As you already figured out, the three relevant config options are horizon, soft_horizon, no_done_at_end as described here: RLlib Training APIs — Ray v1.4.0

I think soft_horizon needs to be boolean and soft_horizon = 100 doesn’t make sense. But you probably mean horizon=100 and soft_horizon=True as your current setting?

If you don’t want your environment to terminate, did you try keeping horizon: None?
Do you have a custom environment and can simply ensure in the environment implementation that it runs forever without returning done=True?
Of course, with infinite “episodes”, you won’t get any episode-related metrics, but maybe you could log a custom metric (via the on_episode_step callback) instead?
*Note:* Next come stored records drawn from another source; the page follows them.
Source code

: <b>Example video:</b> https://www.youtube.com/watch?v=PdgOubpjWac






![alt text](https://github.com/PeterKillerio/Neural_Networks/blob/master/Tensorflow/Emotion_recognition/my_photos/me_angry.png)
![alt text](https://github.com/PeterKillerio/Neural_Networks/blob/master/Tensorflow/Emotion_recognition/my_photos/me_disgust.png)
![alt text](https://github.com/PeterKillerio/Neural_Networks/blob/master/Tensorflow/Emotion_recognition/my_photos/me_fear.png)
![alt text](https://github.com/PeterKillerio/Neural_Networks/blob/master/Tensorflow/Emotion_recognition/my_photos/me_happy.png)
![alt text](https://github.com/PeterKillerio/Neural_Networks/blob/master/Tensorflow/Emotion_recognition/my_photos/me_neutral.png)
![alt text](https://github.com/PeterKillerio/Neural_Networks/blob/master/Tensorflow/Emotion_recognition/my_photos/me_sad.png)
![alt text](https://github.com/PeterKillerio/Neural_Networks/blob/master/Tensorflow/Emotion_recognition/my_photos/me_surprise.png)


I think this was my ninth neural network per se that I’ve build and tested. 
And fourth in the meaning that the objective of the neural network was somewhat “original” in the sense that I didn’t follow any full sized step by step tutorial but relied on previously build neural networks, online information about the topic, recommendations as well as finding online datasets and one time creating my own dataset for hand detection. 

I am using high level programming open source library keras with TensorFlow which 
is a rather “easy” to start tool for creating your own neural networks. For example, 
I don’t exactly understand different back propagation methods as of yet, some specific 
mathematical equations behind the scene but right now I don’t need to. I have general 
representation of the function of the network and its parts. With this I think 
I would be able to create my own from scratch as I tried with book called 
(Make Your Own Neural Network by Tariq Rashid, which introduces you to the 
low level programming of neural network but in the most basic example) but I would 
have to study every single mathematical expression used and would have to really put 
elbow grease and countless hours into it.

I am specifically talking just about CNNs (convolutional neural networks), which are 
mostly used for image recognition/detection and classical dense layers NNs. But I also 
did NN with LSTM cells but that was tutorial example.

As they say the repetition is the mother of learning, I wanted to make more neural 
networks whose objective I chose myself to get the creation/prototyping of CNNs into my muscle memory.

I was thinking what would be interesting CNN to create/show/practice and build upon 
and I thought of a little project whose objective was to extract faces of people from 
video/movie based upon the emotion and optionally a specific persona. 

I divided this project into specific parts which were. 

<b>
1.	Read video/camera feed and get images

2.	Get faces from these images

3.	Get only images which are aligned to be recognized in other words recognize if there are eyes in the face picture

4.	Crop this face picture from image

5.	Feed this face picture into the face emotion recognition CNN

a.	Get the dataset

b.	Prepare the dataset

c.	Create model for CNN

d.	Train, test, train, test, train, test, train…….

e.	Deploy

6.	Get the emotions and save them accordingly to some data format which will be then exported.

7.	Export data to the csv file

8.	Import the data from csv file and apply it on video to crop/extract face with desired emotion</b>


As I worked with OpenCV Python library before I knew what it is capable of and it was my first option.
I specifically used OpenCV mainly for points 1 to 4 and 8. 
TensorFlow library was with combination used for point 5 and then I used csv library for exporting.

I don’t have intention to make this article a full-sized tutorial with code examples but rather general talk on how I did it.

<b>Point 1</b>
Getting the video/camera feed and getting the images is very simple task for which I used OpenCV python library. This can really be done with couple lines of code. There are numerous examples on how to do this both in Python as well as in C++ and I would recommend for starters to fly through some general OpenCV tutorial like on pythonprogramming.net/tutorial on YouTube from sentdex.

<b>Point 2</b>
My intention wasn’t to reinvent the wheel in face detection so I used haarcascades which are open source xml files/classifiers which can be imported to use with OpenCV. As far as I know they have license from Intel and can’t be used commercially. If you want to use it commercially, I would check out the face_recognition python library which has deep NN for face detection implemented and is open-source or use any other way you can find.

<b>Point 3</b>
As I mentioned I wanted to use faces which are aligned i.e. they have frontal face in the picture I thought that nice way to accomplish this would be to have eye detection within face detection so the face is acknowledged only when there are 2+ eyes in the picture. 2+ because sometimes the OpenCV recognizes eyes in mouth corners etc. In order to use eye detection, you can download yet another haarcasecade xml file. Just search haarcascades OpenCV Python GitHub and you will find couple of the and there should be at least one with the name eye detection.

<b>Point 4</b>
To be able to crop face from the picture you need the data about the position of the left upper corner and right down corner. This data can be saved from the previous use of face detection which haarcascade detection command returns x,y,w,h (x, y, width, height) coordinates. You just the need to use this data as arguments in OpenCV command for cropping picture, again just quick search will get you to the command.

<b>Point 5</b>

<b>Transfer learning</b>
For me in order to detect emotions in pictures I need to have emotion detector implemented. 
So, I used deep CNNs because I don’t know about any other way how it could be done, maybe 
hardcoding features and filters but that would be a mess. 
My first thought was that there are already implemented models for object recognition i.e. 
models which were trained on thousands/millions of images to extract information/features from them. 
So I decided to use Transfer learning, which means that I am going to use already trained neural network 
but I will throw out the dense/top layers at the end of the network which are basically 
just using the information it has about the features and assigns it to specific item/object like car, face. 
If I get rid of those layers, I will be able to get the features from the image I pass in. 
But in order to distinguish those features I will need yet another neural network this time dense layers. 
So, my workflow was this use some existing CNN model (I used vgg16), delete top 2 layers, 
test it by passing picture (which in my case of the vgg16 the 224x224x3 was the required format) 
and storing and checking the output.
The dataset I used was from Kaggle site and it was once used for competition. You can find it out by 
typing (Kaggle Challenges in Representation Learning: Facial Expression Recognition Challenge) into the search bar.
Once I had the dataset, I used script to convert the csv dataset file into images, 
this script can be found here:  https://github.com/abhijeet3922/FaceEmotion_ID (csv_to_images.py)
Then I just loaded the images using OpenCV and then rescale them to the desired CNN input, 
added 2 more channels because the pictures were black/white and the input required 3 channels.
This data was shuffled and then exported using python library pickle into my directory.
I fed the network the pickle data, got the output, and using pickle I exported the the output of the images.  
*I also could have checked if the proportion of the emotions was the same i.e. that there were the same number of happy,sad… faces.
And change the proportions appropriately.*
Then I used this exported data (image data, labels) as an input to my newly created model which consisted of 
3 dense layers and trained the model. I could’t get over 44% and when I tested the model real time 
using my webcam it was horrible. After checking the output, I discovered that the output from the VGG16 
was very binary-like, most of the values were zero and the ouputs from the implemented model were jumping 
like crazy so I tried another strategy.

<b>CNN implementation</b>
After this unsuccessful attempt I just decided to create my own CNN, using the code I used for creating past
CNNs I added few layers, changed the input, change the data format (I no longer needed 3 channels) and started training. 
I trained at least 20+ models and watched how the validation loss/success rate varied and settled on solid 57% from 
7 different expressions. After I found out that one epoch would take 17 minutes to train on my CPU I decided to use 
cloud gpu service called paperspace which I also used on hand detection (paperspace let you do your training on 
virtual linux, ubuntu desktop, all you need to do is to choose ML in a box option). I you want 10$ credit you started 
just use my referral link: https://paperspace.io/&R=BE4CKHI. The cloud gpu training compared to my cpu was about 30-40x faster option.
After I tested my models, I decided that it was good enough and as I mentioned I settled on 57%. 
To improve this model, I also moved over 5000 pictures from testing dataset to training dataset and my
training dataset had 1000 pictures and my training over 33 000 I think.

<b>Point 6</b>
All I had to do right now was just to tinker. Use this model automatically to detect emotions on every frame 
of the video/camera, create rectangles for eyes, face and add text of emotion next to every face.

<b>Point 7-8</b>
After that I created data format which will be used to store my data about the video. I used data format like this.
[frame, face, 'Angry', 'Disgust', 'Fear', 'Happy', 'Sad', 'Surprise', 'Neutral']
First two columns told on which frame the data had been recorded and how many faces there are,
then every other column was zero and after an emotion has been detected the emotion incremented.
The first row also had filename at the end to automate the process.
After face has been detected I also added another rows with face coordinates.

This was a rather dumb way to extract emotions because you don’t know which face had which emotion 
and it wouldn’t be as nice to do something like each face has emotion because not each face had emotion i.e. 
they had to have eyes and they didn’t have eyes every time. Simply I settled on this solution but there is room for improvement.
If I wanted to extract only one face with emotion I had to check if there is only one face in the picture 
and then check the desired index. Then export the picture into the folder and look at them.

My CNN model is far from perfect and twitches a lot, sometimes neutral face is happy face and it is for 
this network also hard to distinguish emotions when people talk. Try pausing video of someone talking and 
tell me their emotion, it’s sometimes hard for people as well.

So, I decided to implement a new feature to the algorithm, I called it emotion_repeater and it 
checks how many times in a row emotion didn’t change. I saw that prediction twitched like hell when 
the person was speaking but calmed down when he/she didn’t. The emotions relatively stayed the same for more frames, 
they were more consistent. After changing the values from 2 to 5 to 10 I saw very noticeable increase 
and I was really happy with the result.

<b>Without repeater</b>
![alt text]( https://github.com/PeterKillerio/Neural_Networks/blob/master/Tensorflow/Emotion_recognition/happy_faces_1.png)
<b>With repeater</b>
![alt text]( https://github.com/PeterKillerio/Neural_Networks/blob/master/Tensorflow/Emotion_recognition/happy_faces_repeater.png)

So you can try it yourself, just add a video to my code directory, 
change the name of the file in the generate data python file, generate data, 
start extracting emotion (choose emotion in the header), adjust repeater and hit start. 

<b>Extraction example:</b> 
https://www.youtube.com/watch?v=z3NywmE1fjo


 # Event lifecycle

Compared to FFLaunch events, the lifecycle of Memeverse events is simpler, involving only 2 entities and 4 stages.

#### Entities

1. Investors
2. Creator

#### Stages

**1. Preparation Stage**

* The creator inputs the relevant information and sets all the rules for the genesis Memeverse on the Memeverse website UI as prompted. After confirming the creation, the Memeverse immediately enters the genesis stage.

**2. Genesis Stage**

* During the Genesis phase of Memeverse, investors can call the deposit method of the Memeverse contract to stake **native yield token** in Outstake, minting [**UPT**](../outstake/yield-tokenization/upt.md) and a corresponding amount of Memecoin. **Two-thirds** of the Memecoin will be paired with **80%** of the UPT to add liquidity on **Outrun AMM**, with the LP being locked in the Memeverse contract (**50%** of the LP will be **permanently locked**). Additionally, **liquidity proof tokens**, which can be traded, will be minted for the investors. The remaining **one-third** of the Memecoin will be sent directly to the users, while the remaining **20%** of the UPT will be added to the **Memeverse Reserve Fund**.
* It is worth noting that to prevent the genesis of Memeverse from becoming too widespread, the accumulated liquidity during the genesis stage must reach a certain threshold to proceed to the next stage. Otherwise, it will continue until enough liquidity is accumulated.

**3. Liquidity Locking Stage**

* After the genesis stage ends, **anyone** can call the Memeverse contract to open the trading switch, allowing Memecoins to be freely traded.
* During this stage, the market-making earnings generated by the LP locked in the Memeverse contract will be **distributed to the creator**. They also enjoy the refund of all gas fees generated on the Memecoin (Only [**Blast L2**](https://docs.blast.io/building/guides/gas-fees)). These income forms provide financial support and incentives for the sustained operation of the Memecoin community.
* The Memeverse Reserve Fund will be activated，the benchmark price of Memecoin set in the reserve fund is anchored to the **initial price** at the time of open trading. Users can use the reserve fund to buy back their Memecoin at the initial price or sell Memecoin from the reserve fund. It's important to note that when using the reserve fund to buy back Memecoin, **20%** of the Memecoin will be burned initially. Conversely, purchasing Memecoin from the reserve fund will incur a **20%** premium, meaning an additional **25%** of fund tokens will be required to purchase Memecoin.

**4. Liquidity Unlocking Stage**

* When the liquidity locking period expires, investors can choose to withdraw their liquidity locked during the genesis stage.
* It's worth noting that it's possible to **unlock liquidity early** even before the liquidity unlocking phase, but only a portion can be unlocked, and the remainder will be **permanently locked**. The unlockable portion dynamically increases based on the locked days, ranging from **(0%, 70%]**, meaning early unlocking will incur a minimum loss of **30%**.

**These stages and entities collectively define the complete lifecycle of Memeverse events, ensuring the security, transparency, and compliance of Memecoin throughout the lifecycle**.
From the description here and here:

soft_horizon (bool): If True, calculate bootstrapped values as if
episode had ended, but don’t physically reset the environment
when the horizon is hit.

It seems to me that you’d want to also keep soft_horizon = False to ensure that the bootstrapped value estimates are calculated identically in each step.
But if you have an horizon configured, you’d also need soft_horizon=True to avoid that the environment is actually reset.

I tried in one of my environments to set a horizon and soft_horizon=True and no_done_at_end=True, which did mean that the episode ran forever. But I guess the rewards were still calculated based on “episodes” of length horizon. Still the result was ok.

Overall, I do think most RL frameworks, incl. RLlib, focus more on episodic scenarios. Also see related issue: [rllib] Continuous instead of episodic problem · Issue #9756 · ray-project/ray · GitHub

For me, I figured that I’ll just consider sufficiently long episodes instead of a continuous problem, which went well. Is that an option for you?

Yes I have found an episodic version that works well. Thanks for your help!